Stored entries
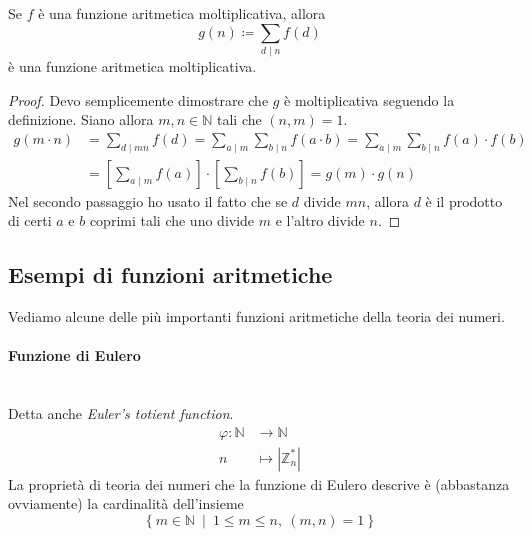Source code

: \begin{proposizione}
	\label{somma_moltiplicativa}
	Se $f$ è una funzione aritmetica moltiplicativa, allora 
	\begin{equation*}
	g(n)\coloneqq \sum_{d\mid n}f(d)
	\end{equation*}
	è una funzione aritmetica moltiplicativa.
\end{proposizione}
\begin{proof}
	Devo semplicemente dimostrare che $g$ è moltiplicativa seguendo la definizione. Siano allora $m,n \in \mathbb{N}$ tali che $(n,m)=1$.
	\begin{align*}
	g(m \cdot n)&=\sum_{d\mid mn}f(d)=\sum_{a\mid m}\sum_{b\mid n}f(a\cdot b)=\sum_{a\mid m}\sum_{b\mid n}f(a)\cdot f(b) \\
	&=\left[\sum_{a\mid m}f(a)\right]\cdot\left[\sum_{b\mid n}f(b)\right]=g(m)\cdot g(n)
	\end{align*}
	Nel secondo passaggio ho usato il fatto che se $d$ divide $mn$, allora $d$ è il prodotto di certi $a$ e $b$ coprimi tali che uno divide $m$ e l'altro divide $n$.
\end{proof}




\subsection{Esempi di funzioni aritmetiche}
Vediamo alcune delle più importanti funzioni aritmetiche della teoria dei numeri.
\paragraph{Funzione di Eulero} \ \\ Detta anche \textit{Euler's totient function}.
\begin{align*}
\varphi: \mathbb{N}&\longrightarrow \mathbb{N}\\
n &\longmapsto |\mathbb{Z}_n^*|
\end{align*}
La proprietà di teoria dei numeri che la funzione di Eulero descrive è (abbastanza ovviamente) la cardinalità dell'insieme
\begin{equation*}
\left\{m\in\mathbb{N} \ \middle| \ 1\leq m \leq n, \ (m,n)=1\right\}
\end{equation*}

● What you are asked to do:
Could you retype all the entries above exactly, without the pictures?

● Response:
Source code

: \begin{proposizione}
	\label{somma_moltiplicativa}
	Se $f$ è una funzione aritmetica moltiplicativa, allora 
	\begin{equation*}
	g(n)\coloneqq \sum_{d\mid n}f(d)
	\end{equation*}
	è una funzione aritmetica moltiplicativa.
\end{proposizione}
\begin{proof}
	Devo semplicemente dimostrare che $g$ è moltiplicativa seguendo la definizione. Siano allora $m,n \in \mathbb{N}$ tali che $(n,m)=1$.
	\begin{align*}
	g(m \cdot n)&=\sum_{d\mid mn}f(d)=\sum_{a\mid m}\sum_{b\mid n}f(a\cdot b)=\sum_{a\mid m}\sum_{b\mid n}f(a)\cdot f(b) \\
	&=\left[\sum_{a\mid m}f(a)\right]\cdot\left[\sum_{b\mid n}f(b)\right]=g(m)\cdot g(n)
	\end{align*}
	Nel secondo passaggio ho usato il fatto che se $d$ divide $mn$, allora $d$ è il prodotto di certi $a$ e $b$ coprimi tali che uno divide $m$ e l'altro divide $n$.
\end{proof}




\subsection{Esempi di funzioni aritmetiche}
Vediamo alcune delle più importanti funzioni aritmetiche della teoria dei numeri.
\paragraph{Funzione di Eulero} \ \\ Detta anche \textit{Euler's totient function}.
\begin{align*}
\varphi: \mathbb{N}&\longrightarrow \mathbb{N}\\
n &\longmapsto |\mathbb{Z}_n^*|
\end{align*}
La proprietà di teoria dei numeri che la funzione di Eulero descrive è (abbastanza ovviamente) la cardinalità dell'insieme
\begin{equation*}
\left\{m\in\mathbb{N} \ \middle| \ 1\leq m \leq n, \ (m,n)=1\right\}
\end{equation*}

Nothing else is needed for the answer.